In: Statistics and Probability
Reply to the following Discussion Question with a substantive post - one that demonstrates that you understand the mathematical concepts and provides an explanation rather than just making a simple statement about the topic. How does a researcher decide whether to choose a 1%, 5%, or 10% level of significance for a hypothesis test that they are running? Explain by giving examples.

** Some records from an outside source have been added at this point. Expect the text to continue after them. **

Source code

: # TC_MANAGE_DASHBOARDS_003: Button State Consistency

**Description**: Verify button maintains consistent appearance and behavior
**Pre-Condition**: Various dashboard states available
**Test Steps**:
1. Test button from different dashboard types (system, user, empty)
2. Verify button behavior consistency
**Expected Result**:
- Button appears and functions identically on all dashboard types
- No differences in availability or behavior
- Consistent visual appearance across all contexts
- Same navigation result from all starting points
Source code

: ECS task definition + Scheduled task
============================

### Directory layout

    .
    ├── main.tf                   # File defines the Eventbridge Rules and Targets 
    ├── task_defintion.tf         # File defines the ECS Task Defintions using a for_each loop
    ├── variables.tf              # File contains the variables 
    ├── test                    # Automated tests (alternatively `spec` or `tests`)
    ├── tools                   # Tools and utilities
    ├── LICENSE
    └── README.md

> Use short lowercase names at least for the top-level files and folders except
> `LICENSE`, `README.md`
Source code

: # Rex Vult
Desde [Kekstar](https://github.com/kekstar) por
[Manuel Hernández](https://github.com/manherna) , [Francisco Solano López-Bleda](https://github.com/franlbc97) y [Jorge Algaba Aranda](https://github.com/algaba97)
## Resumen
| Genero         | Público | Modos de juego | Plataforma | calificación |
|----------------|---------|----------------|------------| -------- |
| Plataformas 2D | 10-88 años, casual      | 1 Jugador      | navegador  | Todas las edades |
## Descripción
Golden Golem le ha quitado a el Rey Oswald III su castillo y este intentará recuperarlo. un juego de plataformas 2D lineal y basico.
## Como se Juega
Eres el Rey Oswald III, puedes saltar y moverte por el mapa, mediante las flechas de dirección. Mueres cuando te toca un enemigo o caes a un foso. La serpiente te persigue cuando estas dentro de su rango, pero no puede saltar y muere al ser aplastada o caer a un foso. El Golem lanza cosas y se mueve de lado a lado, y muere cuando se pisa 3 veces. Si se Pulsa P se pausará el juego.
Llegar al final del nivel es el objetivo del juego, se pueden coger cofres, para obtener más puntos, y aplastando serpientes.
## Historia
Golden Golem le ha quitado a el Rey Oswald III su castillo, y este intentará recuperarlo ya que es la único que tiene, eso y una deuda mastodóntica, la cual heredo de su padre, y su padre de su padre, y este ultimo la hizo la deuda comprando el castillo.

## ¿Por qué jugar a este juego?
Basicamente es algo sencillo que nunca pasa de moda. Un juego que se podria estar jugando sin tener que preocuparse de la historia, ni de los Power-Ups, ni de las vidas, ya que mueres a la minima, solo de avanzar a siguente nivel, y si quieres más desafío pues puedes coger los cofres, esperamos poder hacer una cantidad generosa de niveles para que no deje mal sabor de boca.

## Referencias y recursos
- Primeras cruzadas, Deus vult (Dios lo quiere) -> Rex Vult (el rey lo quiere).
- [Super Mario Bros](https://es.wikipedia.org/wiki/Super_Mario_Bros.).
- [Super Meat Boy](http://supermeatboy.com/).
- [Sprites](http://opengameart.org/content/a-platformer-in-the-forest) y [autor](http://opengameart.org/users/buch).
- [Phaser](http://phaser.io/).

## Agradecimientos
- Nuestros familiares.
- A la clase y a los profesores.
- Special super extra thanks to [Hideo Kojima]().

The selection of the significance level is depends on what level of significance the researcher want with his or her hypothesis test. We know that the hypothesis tests with lowest significance level are more reliable and valid for the further research purpose. If the researcher use 1% level of significance rather than 5%, then researcher will get more valid and reliable results regarding the tests. So, for achieving more accuracy for inference regarding the claim of researcher, it is important to use as small as possible significance level for the research. In some instances, researcher use greater significance level for proving their claims. Suppose, researcher use 10% significance level, then results would be significant for this level, but these results would not be significant for 5% or 1% significance level. For example, researcher want to check whether the diameter of the particular product produced in manufacturing industry is 5 cm or not. For checking this claim, researcher collects sample data and show that results are significant at 5% level of significance but this result would not be significant at 1% level of significance. Actually, selection of significance level is based on the different facts such as level of reliability, validity, importance, and personal judgement based on available resources. In some situations, it is very difficult to maintain 1% level of significance for process due to unavailability of resources, and then researchers simply used 5% level of significance. in general, most of researchers use 5% level of significance by default for their research.